(Records from a data source)
○ ○ ○
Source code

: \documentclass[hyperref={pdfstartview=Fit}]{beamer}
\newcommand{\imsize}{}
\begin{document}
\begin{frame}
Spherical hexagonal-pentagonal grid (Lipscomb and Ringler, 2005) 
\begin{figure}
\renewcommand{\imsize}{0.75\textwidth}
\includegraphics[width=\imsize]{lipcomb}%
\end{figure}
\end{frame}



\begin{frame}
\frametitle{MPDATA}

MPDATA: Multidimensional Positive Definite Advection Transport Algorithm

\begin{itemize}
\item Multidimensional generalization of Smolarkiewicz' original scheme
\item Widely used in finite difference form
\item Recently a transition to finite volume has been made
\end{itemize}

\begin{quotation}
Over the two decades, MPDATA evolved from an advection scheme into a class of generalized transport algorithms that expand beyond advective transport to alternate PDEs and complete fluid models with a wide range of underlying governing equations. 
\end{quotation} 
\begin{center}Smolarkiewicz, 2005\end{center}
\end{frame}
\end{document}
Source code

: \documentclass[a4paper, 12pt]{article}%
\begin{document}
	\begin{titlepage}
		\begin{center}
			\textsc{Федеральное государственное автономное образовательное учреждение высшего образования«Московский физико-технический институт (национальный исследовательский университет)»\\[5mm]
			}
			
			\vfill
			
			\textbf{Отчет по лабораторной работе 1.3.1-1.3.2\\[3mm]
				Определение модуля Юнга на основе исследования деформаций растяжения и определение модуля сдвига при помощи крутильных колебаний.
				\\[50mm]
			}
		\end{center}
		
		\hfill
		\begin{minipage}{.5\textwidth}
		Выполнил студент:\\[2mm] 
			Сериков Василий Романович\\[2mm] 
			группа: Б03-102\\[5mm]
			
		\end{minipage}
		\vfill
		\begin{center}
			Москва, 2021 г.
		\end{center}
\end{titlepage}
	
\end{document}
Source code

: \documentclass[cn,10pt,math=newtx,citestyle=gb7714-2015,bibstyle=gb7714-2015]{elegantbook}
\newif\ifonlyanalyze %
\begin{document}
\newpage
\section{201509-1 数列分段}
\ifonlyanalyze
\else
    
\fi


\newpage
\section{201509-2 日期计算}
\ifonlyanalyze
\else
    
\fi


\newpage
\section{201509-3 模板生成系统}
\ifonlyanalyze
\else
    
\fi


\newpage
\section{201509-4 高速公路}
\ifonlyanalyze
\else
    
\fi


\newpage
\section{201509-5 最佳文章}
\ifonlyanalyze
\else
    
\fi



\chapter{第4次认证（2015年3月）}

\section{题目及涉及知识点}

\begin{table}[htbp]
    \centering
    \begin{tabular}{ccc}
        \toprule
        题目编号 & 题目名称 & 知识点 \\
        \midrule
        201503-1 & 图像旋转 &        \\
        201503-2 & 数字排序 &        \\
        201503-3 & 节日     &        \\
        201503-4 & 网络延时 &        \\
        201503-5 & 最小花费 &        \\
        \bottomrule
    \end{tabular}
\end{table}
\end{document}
○ ○ ○
§ What needs to be done: An exact copy of the data is needed, running from its first line through the line that holds "Определение модуля Юнга", and nothing beyond that.

§ Completed task:
Source code

: \documentclass[hyperref={pdfstartview=Fit}]{beamer}
\newcommand{\imsize}{}
\begin{document}
\begin{frame}
Spherical hexagonal-pentagonal grid (Lipscomb and Ringler, 2005) 
\begin{figure}
\renewcommand{\imsize}{0.75\textwidth}
\includegraphics[width=\imsize]{lipcomb}%
\end{figure}
\end{frame}



\begin{frame}
\frametitle{MPDATA}

MPDATA: Multidimensional Positive Definite Advection Transport Algorithm

\begin{itemize}
\item Multidimensional generalization of Smolarkiewicz' original scheme
\item Widely used in finite difference form
\item Recently a transition to finite volume has been made
\end{itemize}

\begin{quotation}
Over the two decades, MPDATA evolved from an advection scheme into a class of generalized transport algorithms that expand beyond advective transport to alternate PDEs and complete fluid models with a wide range of underlying governing equations. 
\end{quotation} 
\begin{center}Smolarkiewicz, 2005\end{center}
\end{frame}
\end{document}
Source code

: \documentclass[a4paper, 12pt]{article}%
\begin{document}
	\begin{titlepage}
		\begin{center}
			\textsc{Федеральное государственное автономное образовательное учреждение высшего образования«Московский физико-технический институт (национальный исследовательский университет)»\\[5mm]
			}
			
			\vfill
			
			\textbf{Отчет по лабораторной работе 1.3.1-1.3.2\\[3mm]
				Определение модуля Юнга на основе исследования деформаций растяжения и определение модуля сдвига при помощи крутильных колебаний.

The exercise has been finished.